Today's Online Commentary & Diversions:
• Review: "Gagne’s selections are first-rate. These stories are fiery fare. Lovers clash like storm-tossed waves on rocky shores. They battle misconceptions and social injustices…. Even stories created under the constraints of the Comics Code pack a wallop. In the skilled hands of Simon and Kirby, love is most definitely a battlefield. The book’s special features are also top-notch…. Young Romance: The Best of Simon & Kirby’s Romance Comics belongs in the personal library of all Simon and Kirby fans and all serious students of comics art and history. It’s a prime example of what I mean when I say this is the true golden age of comics." – Tony Isabella
• Review: "[Nuts] is certainly a very good strip… and it was this completely left-field life event, showing a style of comics I'd never seen before…. The book looks just great, even if I would quibble with the designer's very odd choice to call this a 'graphic novel' on the front cover, and while something about it honestly lacks the genuine, timeless brilliance of Wilson's decades of Playboy comics, this is still an important and very readable collection…. Recommended." – Grant Goggans, The Hipster Dad's Bookshelf
• Interview: At Publishers Weekly, Casey Burchby talks to Kelly Gerald, editor of Flannery O'Connor: The Cartoons: "I’d been researching and working on the cartoons for a while, but I can’t take any credit for getting this project off the ground. Gary Groth and Fantagraphics approached O’Connor’s agent about doing a book and worked out an agreement for an exclusive contract in late 2009, which was when I was contacted. Some years ago, I gave a presentation on the cartoons at an O’Connor conference in Milledgeville where some representatives of the O’Connor estate were present. They liked what they saw and remembered me when the Fantagraphics contract was developed. I’m very grateful to them."

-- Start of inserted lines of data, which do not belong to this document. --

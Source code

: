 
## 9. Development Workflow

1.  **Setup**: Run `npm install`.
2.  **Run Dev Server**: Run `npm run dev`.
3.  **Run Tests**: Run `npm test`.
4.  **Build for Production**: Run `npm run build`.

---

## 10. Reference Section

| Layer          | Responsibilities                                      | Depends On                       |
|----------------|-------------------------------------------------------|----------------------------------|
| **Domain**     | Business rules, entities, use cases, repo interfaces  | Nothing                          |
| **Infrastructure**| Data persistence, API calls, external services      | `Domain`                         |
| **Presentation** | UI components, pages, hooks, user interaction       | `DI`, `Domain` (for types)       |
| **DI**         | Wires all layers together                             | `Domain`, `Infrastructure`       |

• Profile: At The Comics Journal, R.C. Harvey on the life and work of Ernie Bushmiller: "Various among us have long been baffled and sometimes afflicted by the persistent presence, lurking at the fringes of cartoon afficionadom — or, sometimes, burrowed deep, prairie-dog-like, into its heart — of a sect or cultish non-organization of penumbra dimension, cult-ivated (so to speak) by a person or persons unknown…. In an effort to explain this mysterious and irrational dedication, we now paw through the alleged facts of Bushmiller’s life and work."